§ WHAT YOU NEED TO DO
Search term "Maps": copy each line of the data containing it.

DATA LISTING Block Start

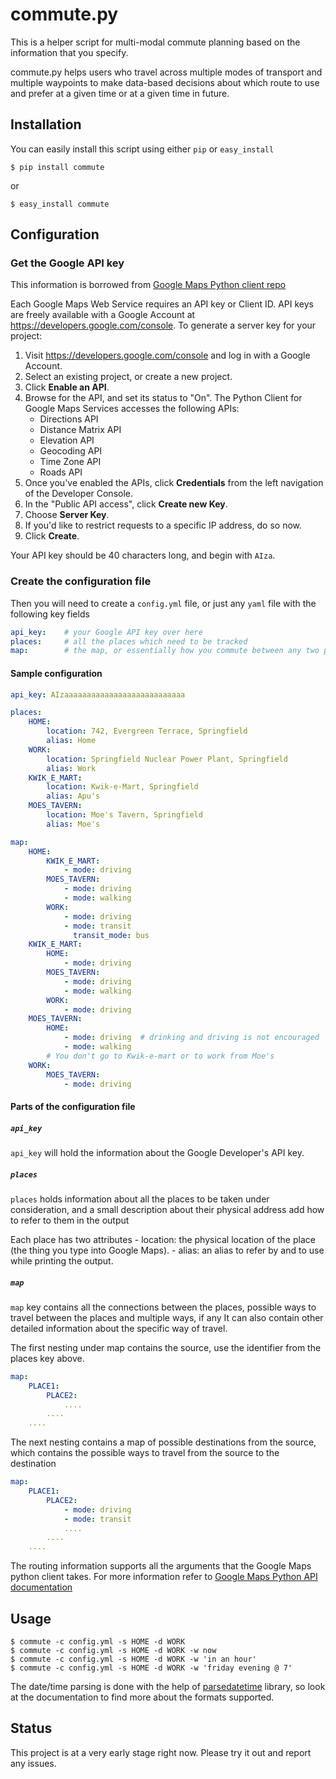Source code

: # commute.py

This is a helper script for multi-modal commute planning based on the information that you specify.

commute.py helps users who travel across multiple modes of transport
and multiple waypoints to make data-based decisions about which route
to use and prefer at a given time or at a given time in future.

## Installation

You can easily install this script using either `pip` or `easy_install`

```shell
$ pip install commute
```

or

```shell
$ easy_install commute
```

## Configuration

### Get the Google API key

This information is borrowed from [Google Maps Python client repo](https://github.com/googlemaps/google-maps-services-python)

Each Google Maps Web Service requires an API key or Client ID. API keys are
freely available with a Google Account at https://developers.google.com/console.
To generate a server key for your project:

 1. Visit https://developers.google.com/console and log in with
    a Google Account.
 1. Select an existing project, or create a new project.
 1. Click **Enable an API**.
 1. Browse for the API, and set its status to "On". The Python Client for Google Maps Services
    accesses the following APIs:
    * Directions API
    * Distance Matrix API
    * Elevation API
    * Geocoding API
    * Time Zone API
    * Roads API
 1. Once you've enabled the APIs, click **Credentials** from the left navigation of the Developer
    Console.
 1. In the "Public API access", click **Create new Key**.
 1. Choose **Server Key**.
 1. If you'd like to restrict requests to a specific IP address, do so now.
 1. Click **Create**.

Your API key should be 40 characters long, and begin with `AIza`.

### Create the configuration file
Then you will need to create a `config.yml` file, or just any `yaml` file with the following key fields

```yaml
api_key:    # your Google API key over here
places:     # all the places which need to be tracked
map:        # the map, or essentially how you commute between any two places
```

#### Sample configuration
```yaml
api_key: AIzaaaaaaaaaaaaaaaaaaaaaaaaaaa

places:
    HOME:
        location: 742, Evergreen Terrace, Springfield
        alias: Home
    WORK:
        location: Springfield Nuclear Power Plant, Springfield
        alias: Work
    KWIK_E_MART:
        location: Kwik-e-Mart, Springfield
        alias: Apu's
    MOES_TAVERN:
        location: Moe's Tavern, Springfield
        alias: Moe's

map:
    HOME:
        KWIK_E_MART:
            - mode: driving
        MOES_TAVERN:
            - mode: driving
            - mode: walking
        WORK:
            - mode: driving
            - mode: transit
              transit_mode: bus
    KWIK_E_MART:
        HOME:
            - mode: driving
        MOES_TAVERN:
            - mode: driving
            - mode: walking
        WORK:
            - mode: driving
    MOES_TAVERN:
        HOME:
            - mode: driving  # drinking and driving is not encouraged
            - mode: walking
        # You don't go to Kwik-e-mart or to work from Moe's
    WORK:
        MOES_TAVERN:
            - mode: driving
```

#### Parts of the configuration file

##### `api_key`
`api_key` will hold the information about the Google Developer's API key.

##### `places`
`places` holds information about all the places to be taken under
consideration, and a small description about their physical address
add how to refer to them in the output

Each place has two attributes
    - location: the physical location of the place (the thing you type into Google Maps).
    - alias: an alias to refer by and to use while printing the output.


##### `map`
`map` key contains all the connections between the places, possible
ways to travel between the places and multiple ways, if any
It can also contain other detailed information about the specific way of travel.

The first nesting under map contains the source, use the identifier from the places key above.

```yaml
map:
    PLACE1:
        PLACE2:
            ....
        ....
    ....
```
The next nesting contains a map of possible destinations from the source, which contains the possible ways to travel from the source to the destination

```yaml
map:
    PLACE1:
        PLACE2:
            - mode: driving
            - mode: transit
            ....
        ....
    ....
```

The routing information supports all the arguments that the Google Maps python client takes. For more information refer to [Google Maps Python API documentation](https://googlemaps.github.io/google-maps-services-python/docs/2.4.3/#module-googlemaps)

## Usage

```shell
$ commute -c config.yml -s HOME -d WORK
$ commute -c config.yml -s HOME -d WORK -w now
$ commute -c config.yml -s HOME -d WORK -w 'in an hour'
$ commute -c config.yml -s HOME -d WORK -w 'friday evening @ 7'
```

The date/time parsing is done with the help of  [parsedatetime](https://github.com/bear/parsedatetime) library, so look at the
 documentation to find more about the formats supported.

## Status

This project is at a very early stage right now. Please try it out and report any issues.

DATA LISTING Block End

§ RESPONSE AREA
This information is borrowed from [Google Maps Python client repo](https://github.com/googlemaps/google-maps-services-python)
Each Google Maps Web Service requires an API key or Client ID. API keys are
 1. Browse for the API, and set its status to "On". The Python Client for Google Maps Services
    - location: the physical location of the place (the thing you type into Google Maps).
The routing information supports all the arguments that the Google Maps python client takes. For more information refer to [Google Maps Python API documentation](https://googlemaps.github.io/google-maps-services-python/docs/2.4.3/#module-googlemaps)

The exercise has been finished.